This is the second blog in a series marking the 75th Anniversary of the End of World War II and will feature an “Aviator Flight Log Book” which will be available during the Arsenal of Democracy Flyover in September 2020.
If you were offered a chance to learn to fly at little to no cost, would you take it?
This was the question posed to some 20,000 American college students per year in the late 1930s. More than 35 years had passed since the Wright brothers had taken that auspicious flight, and interest in aviation was now booming. Politicians, starlets, even the mail was carried by air, but flying commercially or even piloting still seemed out of reach to many. That is until the Civilian Pilot Training Program (CPTP) began.
Despite the official stance of neutrality, events in Europe and Asia caused palpable tension with the thought of looming war. Italy and Germany were training, and seemingly, preparing for a great battle to be led through the skies. In 1938 General “Hap” Arnold, commander of the U.S. Army Air Forces considered our country’s preparedness and recognized that the airmen and aircraft assigned under him were not nearly enough. Fortunately, the Civilian Aeronautics Authority (predecessor to the Federal Aviation Agency) was already working on a multipurpose panacea that would prepare American youth for the emerging air age through vocational training at colleges and universities across the country. In doing so, the national defense would have a pool of trained pilots to draw from should it be needed. This push to fill the skies also opened the sometimes secluded cockpit doors to Americans from a variety of backgrounds, despite “race, creed or color” according to the Civilian Pilot Training Act of 1939.

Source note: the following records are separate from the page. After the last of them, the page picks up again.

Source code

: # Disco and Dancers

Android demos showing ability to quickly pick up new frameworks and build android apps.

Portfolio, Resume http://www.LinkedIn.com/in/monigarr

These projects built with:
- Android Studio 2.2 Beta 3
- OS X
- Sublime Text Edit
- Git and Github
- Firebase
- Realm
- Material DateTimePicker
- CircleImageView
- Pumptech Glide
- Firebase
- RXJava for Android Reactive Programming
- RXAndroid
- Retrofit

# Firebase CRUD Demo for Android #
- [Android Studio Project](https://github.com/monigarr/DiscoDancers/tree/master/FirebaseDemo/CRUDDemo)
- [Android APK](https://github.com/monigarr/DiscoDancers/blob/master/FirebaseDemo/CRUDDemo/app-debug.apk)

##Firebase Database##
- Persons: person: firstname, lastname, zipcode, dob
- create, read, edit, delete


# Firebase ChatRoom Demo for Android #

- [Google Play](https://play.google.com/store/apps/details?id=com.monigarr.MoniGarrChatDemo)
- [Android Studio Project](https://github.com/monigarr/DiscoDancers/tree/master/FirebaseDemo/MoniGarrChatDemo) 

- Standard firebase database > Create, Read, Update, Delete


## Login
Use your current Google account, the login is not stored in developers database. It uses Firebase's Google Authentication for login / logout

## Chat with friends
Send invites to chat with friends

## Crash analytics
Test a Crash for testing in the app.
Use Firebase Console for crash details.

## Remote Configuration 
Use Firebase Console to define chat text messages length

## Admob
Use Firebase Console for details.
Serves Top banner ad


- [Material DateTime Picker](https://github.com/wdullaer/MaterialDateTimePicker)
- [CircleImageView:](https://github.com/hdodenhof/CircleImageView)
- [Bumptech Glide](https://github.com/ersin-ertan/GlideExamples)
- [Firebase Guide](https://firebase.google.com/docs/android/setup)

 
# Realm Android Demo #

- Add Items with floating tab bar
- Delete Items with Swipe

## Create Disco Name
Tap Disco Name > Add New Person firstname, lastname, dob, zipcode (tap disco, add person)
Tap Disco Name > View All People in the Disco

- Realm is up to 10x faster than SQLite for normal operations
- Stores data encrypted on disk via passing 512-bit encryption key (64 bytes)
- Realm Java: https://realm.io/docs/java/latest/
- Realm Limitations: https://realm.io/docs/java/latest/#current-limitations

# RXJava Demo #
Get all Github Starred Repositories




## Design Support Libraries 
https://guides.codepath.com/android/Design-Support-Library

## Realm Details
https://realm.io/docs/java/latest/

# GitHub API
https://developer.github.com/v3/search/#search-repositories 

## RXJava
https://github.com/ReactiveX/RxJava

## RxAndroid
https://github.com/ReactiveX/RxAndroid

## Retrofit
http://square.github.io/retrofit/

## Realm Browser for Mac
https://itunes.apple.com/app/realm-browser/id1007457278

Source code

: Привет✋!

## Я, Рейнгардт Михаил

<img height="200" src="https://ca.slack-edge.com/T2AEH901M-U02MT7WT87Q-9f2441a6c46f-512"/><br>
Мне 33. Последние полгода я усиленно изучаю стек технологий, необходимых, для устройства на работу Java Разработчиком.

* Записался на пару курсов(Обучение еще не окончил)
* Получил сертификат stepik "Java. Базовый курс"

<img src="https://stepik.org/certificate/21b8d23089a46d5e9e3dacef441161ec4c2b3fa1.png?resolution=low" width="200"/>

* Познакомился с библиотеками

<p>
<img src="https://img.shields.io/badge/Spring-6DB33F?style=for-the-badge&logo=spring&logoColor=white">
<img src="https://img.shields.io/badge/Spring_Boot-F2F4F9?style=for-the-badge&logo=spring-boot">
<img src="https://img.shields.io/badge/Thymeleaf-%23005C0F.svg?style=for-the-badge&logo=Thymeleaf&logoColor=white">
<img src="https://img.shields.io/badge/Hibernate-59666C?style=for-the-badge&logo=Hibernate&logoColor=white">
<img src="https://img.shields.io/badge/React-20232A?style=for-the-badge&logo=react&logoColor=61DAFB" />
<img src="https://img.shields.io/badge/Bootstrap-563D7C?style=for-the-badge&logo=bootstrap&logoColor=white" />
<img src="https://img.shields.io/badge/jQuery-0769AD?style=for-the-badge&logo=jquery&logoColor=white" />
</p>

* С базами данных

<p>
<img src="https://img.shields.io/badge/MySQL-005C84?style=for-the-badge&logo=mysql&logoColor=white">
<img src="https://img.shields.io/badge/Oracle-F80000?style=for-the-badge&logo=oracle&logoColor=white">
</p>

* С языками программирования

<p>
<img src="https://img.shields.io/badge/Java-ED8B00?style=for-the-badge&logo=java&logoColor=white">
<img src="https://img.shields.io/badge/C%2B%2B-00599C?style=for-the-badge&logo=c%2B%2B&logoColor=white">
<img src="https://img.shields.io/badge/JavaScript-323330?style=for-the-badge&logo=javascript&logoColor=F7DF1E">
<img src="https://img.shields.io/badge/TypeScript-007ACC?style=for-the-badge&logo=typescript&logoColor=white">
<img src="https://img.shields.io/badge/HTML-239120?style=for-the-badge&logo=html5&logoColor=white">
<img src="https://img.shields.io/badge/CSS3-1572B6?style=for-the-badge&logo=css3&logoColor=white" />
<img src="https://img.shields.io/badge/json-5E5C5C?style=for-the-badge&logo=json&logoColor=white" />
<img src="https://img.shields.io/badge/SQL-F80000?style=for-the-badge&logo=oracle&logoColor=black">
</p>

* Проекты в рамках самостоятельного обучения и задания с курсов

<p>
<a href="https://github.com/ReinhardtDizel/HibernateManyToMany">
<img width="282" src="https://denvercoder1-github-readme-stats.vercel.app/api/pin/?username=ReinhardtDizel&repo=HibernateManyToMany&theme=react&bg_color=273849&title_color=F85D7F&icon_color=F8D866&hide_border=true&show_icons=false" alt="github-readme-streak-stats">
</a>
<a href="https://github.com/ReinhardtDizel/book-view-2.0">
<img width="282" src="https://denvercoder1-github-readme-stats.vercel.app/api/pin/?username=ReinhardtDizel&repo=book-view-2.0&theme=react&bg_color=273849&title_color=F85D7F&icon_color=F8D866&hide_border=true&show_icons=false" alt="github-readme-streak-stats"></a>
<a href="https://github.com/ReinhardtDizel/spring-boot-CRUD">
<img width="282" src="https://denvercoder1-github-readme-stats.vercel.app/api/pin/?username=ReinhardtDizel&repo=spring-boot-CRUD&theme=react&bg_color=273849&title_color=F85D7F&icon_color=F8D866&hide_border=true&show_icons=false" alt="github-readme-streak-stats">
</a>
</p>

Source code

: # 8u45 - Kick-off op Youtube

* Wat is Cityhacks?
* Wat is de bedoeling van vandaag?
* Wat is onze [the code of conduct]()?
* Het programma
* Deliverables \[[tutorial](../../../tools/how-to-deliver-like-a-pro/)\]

One of the individuals who benefited from the diversity of the CPTP was Catherine Vail Bridge, who fell in love with flying when a date took her up in a Piper Cub. When she learned that the CPTP at the University of California, Berkeley would accept one woman to every 10 men (something she credits first lady Eleanor Roosevelt for), she jumped at the chance. Bridge completed her primary ground school and 35 hours of flight time in a Piper Cub, earning her cherished pilot’s license. Noting that women weren’t permitted to pursue the advanced CPTP School, Bridge joined the University’s flying club where she was able to continue her aviation education. While at school, she met her future husband, Arthur “Art” Bridge who was going to enlist in the U.S. Marine Corps until Catherine pronounced:
Why walk when you can fly!
She got Art set up with the CPTP, and by the time he graduated the U.S. Army Cadet Training Program in January 1942, the two were engaged. One week later, Art was sent overseas. Catherine kept busy by training and flying with the second class of Women Army Air Forces (WASP) where, at one point, she had more hours than her husband!
According to the National Museum of the United States Air Force, the CPTP started small with nine schools participating in early 1939. By the program’s peak, there were 1,132 colleges/universities and 1,460 flight schools participating in the program. Perhaps one of the most notable universities was Tuskegee Institute in Alabama where the first African-American U.S. Army Air Force combat pilots were trained. When the program started; however, the 18 men and two women who participated in the program were barred from aviation duty in the military. Charles Walter Dryden was acutely aware of this, even though he had always wanted to be an aviator.
By January 1941, the War Department announced the designation of the 99th Pursuit Squadron – an all-Black unit trained at Chanute Field and later transferred to Tuskegee, Alabama. Dryden had learned of the CPTP program through his local newspaper and immediately pursued the opportunity. He received his pilot’s license and enlisted in the second class that went through flight training at Tuskegee. Following the attack on Pearl Harbor, the CPTP changed its name to the War Training Program. Military aviators continued the same training across the country with Primary, Basic and Advanced in which they would gradually increase the complexity of the pilot’s training. Dryden checked out in the PT-17, AT-6 Texan and flew predominantly the B-40s overseas in Italy. During his Veterans History Project oral history interview, he recalled his first exchange with the enemy Luftwaffe stating:
Every one of us had a brave desire to shoot, to be the first, because we knew we’d be historically heroes from then on.
The 99th Pursuit Squadron and other segregated units that followed proved to be integral to winning the war, but more importantly paved the way for full integration of the U.S. Armed Forces.
The Federal Aviation Administration estimates that by the time the CPTP concluded in 1944, America had roughly 435,000 newly trained aviators including aviation leaders such as astronaut and Senator John Glenn, triple ace Bud Anderson, commander of the Tuskegee Airman Benjamin O. Davis, Jr, Chinese American WASP – Hazel Ying Lee and the last of the Doolittle Raiders Richard “Dick” Cole. In addition to helping defeat the Axis powers, these American aviators and support crews brought civil aviation into a new age of exploration and technology.